As an alternative you can print the poster on multiple A4 sheets on glue it on a post board or hang them next to each other on the pin board we have.

There are no rules about the size of the poster, but A3 will probably be too small. A1 is what DTU Compute will print.

A hint: A standard issue with presenting material on a poster is that one tends to put too much text on the poster. Better it is to have good drawings, diagrams or plots.

Poster presentation

For the poster presentation the two- and three-men teams should each give a five minute presentation, while a one-man "teams" should prepare a presentation between 5 and 10 minutes. After the presentation we (teachers and censor) will ask questions.

In a group each participant should present a part of the project/poster, i.e., each participant should not present the entire project/poster.

Note that each participant's presentation and answers to questions need to be individual. This is not a group exam and we may direct individual questions to one of you in the group, - and the others should not answer.

A hint: It will be a good idea to rehearse exactly what you are going to say at the poster presentation.
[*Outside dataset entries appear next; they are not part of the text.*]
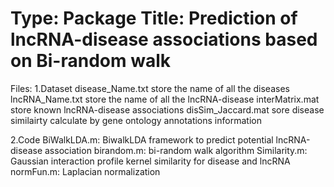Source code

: Type: Package
Title: Prediction of lncRNA-disease associations based on Bi-random walk
=================
Files:
1.Dataset
disease_Name.txt store the name of all the diseases
lncRNA_Name.txt store the name of all the lncRNA-disease
interMatrix.mat store known lncRNA-disease associations
disSim_Jaccard.mat sore disease similairty calculate by gene ontology annotations information

2.Code
BiWalkLDA.m: BiwalkLDA framework to predict potential  lncRNA-disease association
birandom.m: bi-random walk algorithm
Similarity.m: Gaussian interaction profile kernel similarity for disease and lncRNA
normFun.m: Laplacian normalization
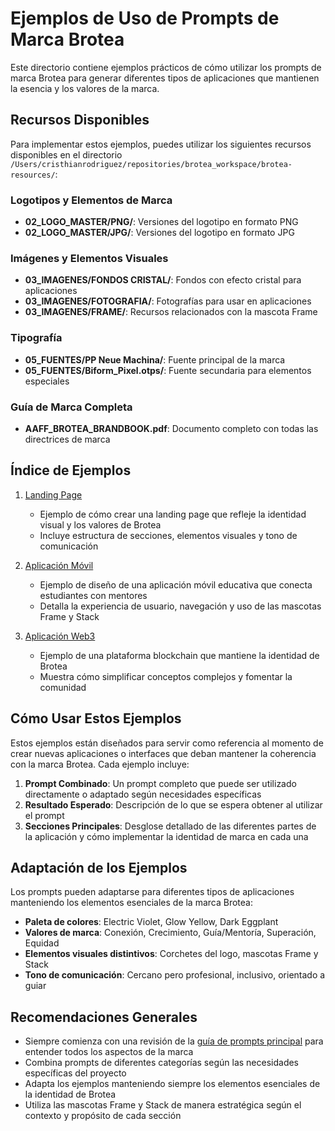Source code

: # Ejemplos de Uso de Prompts de Marca Brotea

Este directorio contiene ejemplos prácticos de cómo utilizar los prompts de marca Brotea para generar diferentes tipos de aplicaciones que mantienen la esencia y los valores de la marca.

## Recursos Disponibles

Para implementar estos ejemplos, puedes utilizar los siguientes recursos disponibles en el directorio `/Users/cristhianrodriguez/repositories/brotea_workspace/brotea-resources/`:

### Logotipos y Elementos de Marca
- **02_LOGO_MASTER/PNG/**: Versiones del logotipo en formato PNG
- **02_LOGO_MASTER/JPG/**: Versiones del logotipo en formato JPG

### Imágenes y Elementos Visuales
- **03_IMAGENES/FONDOS CRISTAL/**: Fondos con efecto cristal para aplicaciones
- **03_IMAGENES/FOTOGRAFIA/**: Fotografías para usar en aplicaciones
- **03_IMAGENES/FRAME/**: Recursos relacionados con la mascota Frame

### Tipografía
- **05_FUENTES/PP Neue Machina/**: Fuente principal de la marca
- **05_FUENTES/Biform_Pixel.otps/**: Fuente secundaria para elementos especiales

### Guía de Marca Completa
- **AAFF_BROTEA_BRANDBOOK.pdf**: Documento completo con todas las directrices de marca

## Índice de Ejemplos

1. [Landing Page](./landing_page_ejemplo.md)
   - Ejemplo de cómo crear una landing page que refleje la identidad visual y los valores de Brotea
   - Incluye estructura de secciones, elementos visuales y tono de comunicación

2. [Aplicación Móvil](./app_movil_ejemplo.md)
   - Ejemplo de diseño de una aplicación móvil educativa que conecta estudiantes con mentores
   - Detalla la experiencia de usuario, navegación y uso de las mascotas Frame y Stack

3. [Aplicación Web3](./aplicacion_web3_ejemplo.md)
   - Ejemplo de una plataforma blockchain que mantiene la identidad de Brotea
   - Muestra cómo simplificar conceptos complejos y fomentar la comunidad

## Cómo Usar Estos Ejemplos

Estos ejemplos están diseñados para servir como referencia al momento de crear nuevas aplicaciones o interfaces que deban mantener la coherencia con la marca Brotea. Cada ejemplo incluye:

1. **Prompt Combinado**: Un prompt completo que puede ser utilizado directamente o adaptado según necesidades específicas
2. **Resultado Esperado**: Descripción de lo que se espera obtener al utilizar el prompt
3. **Secciones Principales**: Desglose detallado de las diferentes partes de la aplicación y cómo implementar la identidad de marca en cada una

## Adaptación de los Ejemplos

Los prompts pueden adaptarse para diferentes tipos de aplicaciones manteniendo los elementos esenciales de la marca Brotea:

- **Paleta de colores**: Electric Violet, Glow Yellow, Dark Eggplant
- **Valores de marca**: Conexión, Crecimiento, Guía/Mentoría, Superación, Equidad
- **Elementos visuales distintivos**: Corchetes del logo, mascotas Frame y Stack
- **Tono de comunicación**: Cercano pero profesional, inclusivo, orientado a guiar

## Recomendaciones Generales

- Siempre comienza con una revisión de la [guía de prompts principal](../brotea_brand_prompts.md) para entender todos los aspectos de la marca
- Combina prompts de diferentes categorías según las necesidades específicas del proyecto
- Adapta los ejemplos manteniendo siempre los elementos esenciales de la identidad de Brotea
- Utiliza las mascotas Frame y Stack de manera estratégica según el contexto y propósito de cada sección
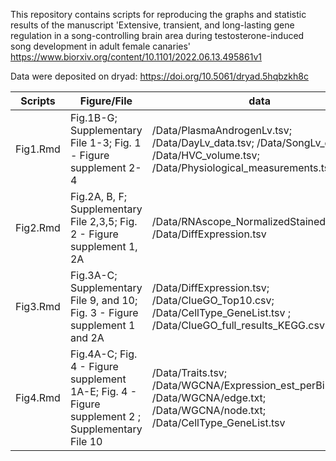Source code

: This repository contains scripts for reproducing the graphs and statistic results of the manuscript 'Extensive, transient, and long-lasting gene regulation in a song-controlling brain area during testosterone-induced song development in adult female canaries'  https://www.biorxiv.org/content/10.1101/2022.06.13.495861v1

Data were deposited on dryad: https://doi.org/10.5061/dryad.5hqbzkh8c

| Scripts   |            Figure/File            |   data  |
| --------- | ---------------------------------  | ------- |
| Fig1.Rmd  | Fig.1B-G; Supplementary File 1-3; Fig. 1 - Figure supplement 2-4 |  /Data/PlasmaAndrogenLv.tsv; /Data/DayLv_data.tsv; /Data/SongLv_data.tsv; /Data/HVC_volume.tsv; /Data/Physiological_measurements.tsv |
| Fig2.Rmd  | Fig.2A, B, F; Supplementary File 2,3,5; Fig. 2 - Figure supplement 1, 2A  | /Data/RNAscope_NormalizedStainedArea.tsv; /Data/DiffExpression.tsv       |  
| Fig3.Rmd   | Fig.3A-C; Supplementary File 9, and 10; Fig. 3 - Figure supplement 1 and 2A       | /Data/DiffExpression.tsv; /Data/ClueGO_Top10.csv; /Data/CellType_GeneList.tsv ; /Data/ClueGO_full_results_KEGG.csv   |  
| Fig4.Rmd   | Fig.4A-C; Fig. 4 - Figure supplement 1A-E; Fig. 4 - Figure supplement 2 ; Supplementary File 10     | /Data/Traits.tsv; /Data/WGCNA/Expression_est_perBird.tsv; /Data/WGCNA/edge.txt; /Data/WGCNA/node.txt; /Data/CellType_GeneList.tsv    |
You can demonstrate the program on the computer. It might give us a nice impression. The risk is that you cannot make the computer work or that it will take too much time to setup and draw attention away. If you choose to also demonstrate the program on a computer, be sure to rehearse that along with the oral presentation.

You should expect that other students follow around and listen while you a given a presentation. There is also ordinary office noise in the hallway where we have the exam. You are welcome to follow around and listen to the other students while the they present.